深深と頭をさげるマイコに、年下王子様からの拍手が起こった。

終わりました、そんな意味を込めてマイコは隣にいる朝海に小さく会釈をする。


「立花朝海です。25歳です。和歌山出身です。今は東京でOLしてます。話すの好きなので楽しみです。よろしくお願いします。」


ペコッと頭を下げるとインナーカラーの青が見え隠れした。「髪、青じゃん!お洒落!」言ったのは昂秀で、朝海から目が離せなくなるなんて。

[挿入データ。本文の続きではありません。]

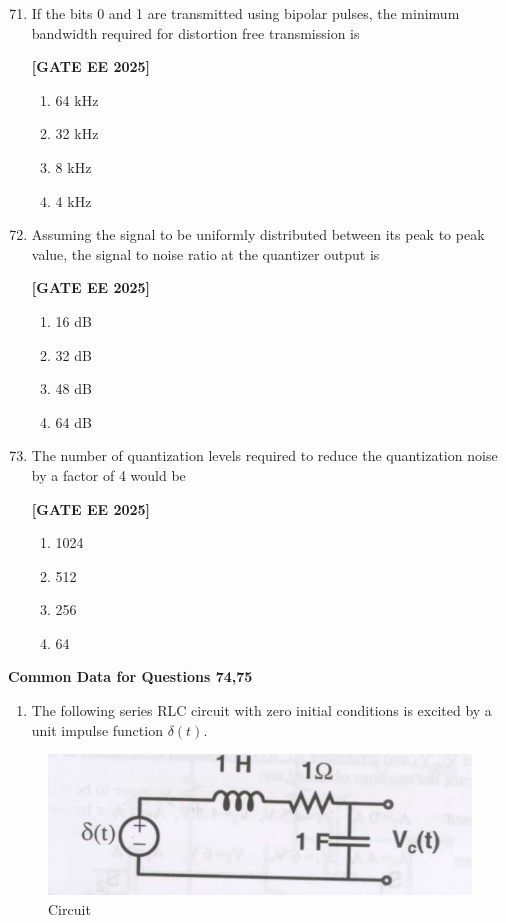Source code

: \documentclass[12pt]{article}
\begin{document}
\begin{enumerate}[leftmargin=*, label=\textbf{Q.\arabic*:}]
\setcounter{enumi}{70}

\item If the bits 0 and 1 are transmitted using bipolar pulses, the minimum bandwidth required for distortion free transmission is
 
\noindent \textbf{[GATE EE 2025]}
\begin{enumerate}
  \item 64 kHz
  \item 32 kHz
  \item 8 kHz
  \item 4 kHz
\end{enumerate}

\item Assuming the signal to be uniformly distributed between its peak to peak value, the signal to noise ratio at the quantizer output is
 
\noindent \textbf{[GATE EE 2025]}
\begin{enumerate}
  \item 16 dB
  \item 32 dB
  \item 48 dB
  \item 64 dB
\end{enumerate}

\item The number of quantization levels required to reduce the quantization noise by a factor of 4 would be
 
\noindent \textbf{[GATE EE 2025]}
\begin{enumerate}
  \item 1024
  \item 512
  \item 256
  \item 64
\end{enumerate}

\end{enumerate}


 \large \textbf {Common Data for Questions 74,75}


\begin{enumerate}
\item The following series RLC circuit with zero initial conditions is excited by a unit impulse function $\delta(t)$.
\end{enumerate}
 
\begin{figure}[H]\centering
\includegraphics[width=0.6\columnwidth]{figs/q7475.png}
\caption{Circuit}
\label{fig:q7475}
\end{figure}
\end{document}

「遠藤幸子です。28歳です。趣味は料理です。雑貨屋さんで働いてます。古着が大好きです。よろしくお願いします。」


ふんわりショートの幸子は色白で目が大きくて口が小さくて絵に書いたようなそんな人で、年下王子様達がほんのり息を飲むのが分かった。


「久住美桜です。26歳です。シュリンプバーで働いてます。緊張してますが、頑張ります。どうぞよろしくお願いします。」


サッパリ系の美人…色素薄めのセミロングの髪をさらりと靡かせて笑った。

オトナ女子への拍手が一斉にあがって、みんなが照れ笑い。

いよいよ、第一章が幕を開ける。